Les affaires posées, nous redescendons pour prendre notre premier dîner, à la carte, s'il vous plaît. Notre hôte (français) nous installe dans une petite salle voûtée en pierre de taille percée de deux lucarnes sur un côté, pleine de charme mais un peu sombre, qui fait penser à une cave. Le reste du bar-restaurant, aux murs de pierres grises apparentes, solives, petites tables et bancs de bois marron foncé, est décoré de tableaux de peinture moderne. L'ensemble est agréable et chaleureux. Nous mangeons fort bien et les enfants, contents, entament quelques chansons paillardes. Puis Jean-Louis dépose la moitié du groupe au camping, quelques kilomètres plus loin en direction du parc avant de revenir se coucher au gîte. Je suis inquiète : durant le repas, nous avons entendu de gros coups de tonnerre, la pluie n'est pas loin. Effectivement, elle tombera à seaux à plusieurs reprises au cours de la nuit, accompagnée de tonnerre et d'éclairs.

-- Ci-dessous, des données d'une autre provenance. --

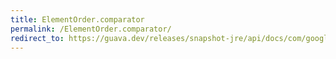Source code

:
 ```yaml
---
title: ElementOrder.comparator
permalink: /ElementOrder.comparator/
redirect_to: https://guava.dev/releases/snapshot-jre/api/docs/com/google/common/graph/ElementOrder.html#comparator--
---
```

Pour une initiation aux joies du camping, c'est réussi ! Cela ne dérangera pas Sammy qui s'endort comme un loir aux côtés de son père. Anna est également enchantée de l'expérience, contrairement à Jonathan, son compagnon de tente. Florian se réjouit de son indépendance toute neuve, loin de son père qui dort au gîte, mais Cédric n'apprécie pas l'inconfort, d'autant qu'il ne retrouve pas son sac de couchage, mis par erreur dans l'une des autres tentes. Jean-Louis B. retrouve une nouvelle jeunesse, ravi de n'avoir pas à subir la promiscuité qui règne dans le gîte. Le lendemain, Jean-Louis les trouvera tous réunis dans une tente à bavarder tranquillement. Les tentes n'ont pas pris l'eau, il y régnait une tiédeur confortable, contrastant avec la fraîcheur et l'humidité environnante : je me suis inquiétée pour rien. Par contre, Elisabeth, comme d'habitude, a du mal à supporter le confinement du gîte car elle est claustrophobe. Elle s'est couchée sur le matelas le plus central, les pieds non loin de l'échelle meunière et la tête près du fenestrou grand ouvert. Jean-Jacques racontera à son mari, qui couchait sous la tente, qu'il a passé la nuit à la surveiller et l'aggriper par les jambes convulsivement, à chaque fois qu'elle faisait mine de basculer au dehors...

 

Le cirque de Soaso

C'est notre premier jour de marche. Nous partons tard : il a fallu replier les tentes humides, loger toutes les affaires dans notre voiture, prendre le petit déjeuner... Jean-Jacques retourne au gîte où il a oublié son vêtement de pluie, tandis que nous l'attendons au point de départ des bus-navettes qui desservent le parc. Nous allons découvrir le cirque de Soaso et la "Cola del Caballo" (cascade nommée la "Queue de Cheval"). Le ciel est nuageux, mais le plafond est au-dessus des plus hautes falaises qui nous entourent de leur hauteur majestueuse. Le chemin serpente longuement dans la forêt qui longe le torrent. Des ruisselets sourdent de toutes parts, nous sommes au royaume des champignons qui font l'enchantement de Jean-Jacques et de Jean-Louis B. L'œil aux aguets, ils en découvrent toujours de nouveaux et tentent par recoupement de reconnaître leur appartenance. Ils sont orange vif et hérissés de pointes, ou en forme de chapeau pointu crème pâle juché sur un haut pied grêle, ou alors en boule tassée blanche, en buissons de petits chapeaux marrons, imitent les feuilles mortes à s'y méprendre, tentent le promeneur avec leurs odeurs de cèpe mais des couleurs violacées peu engageantes, que sais-je, nous ne savons où donner de la tête !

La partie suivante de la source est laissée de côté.